Eucalyptus orthostemon, also known as diverse mallee, is a species of mallee that is endemic to the south-west of Western Australia. It has smooth coppery and greyish bark, linear adult leaves, oval to spindle-shaped buds in groups of seven, creamy white flowers and conical to cup-shaped fruit.

==Description==
Eucalyptus orthostemon is an upright, spreading mallee that typically grows to a height of 5 m and forms a lignotuber. It has smooth coppery and greyish to silvery bark. Adult leaves are the same shade of green on both sides, linear, 30-55 mm long and 2-5 mm wide on a petiole 1-4 mm long. The flower buds are arranged in leaf axils in groups of five or seven a slightly flattened, unbranched peduncle 3-10 mm long, the individual buds on pedicels 2-6 mm long. Mature buds are oval to spindle-shaped, 9-14 mm long and 3-5 mm wide with a horn-shaped to conical operculum that is two or three times longer than the flower cup. Flowering occurs from January to February and the flowers are creamy white. The fruit is a woody, conical to cup-shaped capsule, 5-8 mm long and 5-7 mm wide with the valves near rim level.

==Taxonomy and naming==
Eucalyptus orthostemon was first formally described in 2012 by Dean Nicolle and Ian Brooker from a specimen they collected between Yealering and Kulin in 2000. The specific epithet (orthostemon) is from ancient Greek, meaning "straight thread", referring to the stamens.

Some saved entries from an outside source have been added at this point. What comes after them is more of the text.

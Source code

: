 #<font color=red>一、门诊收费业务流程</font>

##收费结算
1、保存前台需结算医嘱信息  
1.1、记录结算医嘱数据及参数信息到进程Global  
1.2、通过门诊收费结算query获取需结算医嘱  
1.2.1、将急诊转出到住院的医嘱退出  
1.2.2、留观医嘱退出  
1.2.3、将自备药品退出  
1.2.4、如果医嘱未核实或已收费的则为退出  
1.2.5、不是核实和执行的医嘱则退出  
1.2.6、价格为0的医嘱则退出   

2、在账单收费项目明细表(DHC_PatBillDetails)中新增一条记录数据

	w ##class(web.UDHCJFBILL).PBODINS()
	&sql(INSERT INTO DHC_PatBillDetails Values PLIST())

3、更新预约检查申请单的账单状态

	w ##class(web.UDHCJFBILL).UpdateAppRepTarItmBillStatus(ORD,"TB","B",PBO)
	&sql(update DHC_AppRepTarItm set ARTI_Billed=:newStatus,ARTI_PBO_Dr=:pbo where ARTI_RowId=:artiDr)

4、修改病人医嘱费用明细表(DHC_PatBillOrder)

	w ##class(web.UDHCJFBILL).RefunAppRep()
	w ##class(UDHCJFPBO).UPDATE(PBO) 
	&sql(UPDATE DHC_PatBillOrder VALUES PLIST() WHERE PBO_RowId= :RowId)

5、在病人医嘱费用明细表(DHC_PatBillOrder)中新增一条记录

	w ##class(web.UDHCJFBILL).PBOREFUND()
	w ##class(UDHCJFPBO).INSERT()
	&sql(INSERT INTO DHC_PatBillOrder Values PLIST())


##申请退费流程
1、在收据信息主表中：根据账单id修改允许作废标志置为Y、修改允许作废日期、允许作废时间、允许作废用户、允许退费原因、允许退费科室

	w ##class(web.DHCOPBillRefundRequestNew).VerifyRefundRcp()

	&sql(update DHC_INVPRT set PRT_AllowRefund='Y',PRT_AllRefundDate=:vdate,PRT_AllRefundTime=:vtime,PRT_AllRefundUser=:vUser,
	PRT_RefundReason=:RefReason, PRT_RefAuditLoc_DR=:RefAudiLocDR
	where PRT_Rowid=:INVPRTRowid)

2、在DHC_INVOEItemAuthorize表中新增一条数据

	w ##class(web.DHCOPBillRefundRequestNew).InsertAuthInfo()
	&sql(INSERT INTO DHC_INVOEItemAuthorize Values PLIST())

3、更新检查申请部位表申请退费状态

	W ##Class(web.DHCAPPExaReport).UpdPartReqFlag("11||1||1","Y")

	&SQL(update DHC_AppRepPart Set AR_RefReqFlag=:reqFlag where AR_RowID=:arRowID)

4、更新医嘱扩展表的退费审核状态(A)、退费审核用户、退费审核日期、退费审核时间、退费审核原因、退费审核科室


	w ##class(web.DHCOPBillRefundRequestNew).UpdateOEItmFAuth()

==Distribution and habitat==
This eucalypt grows in saline saltbush flats, mostly between Moora and Wongan Hills in the Avon Wheatbelt, Esperance Plains, Jarrah Forest and Mallee biogeographic regions.

==Conservation==
Eucalyptus orthostemon is classified as 'not threatened' by the Western Australian Government Department of Parks and Wildlife.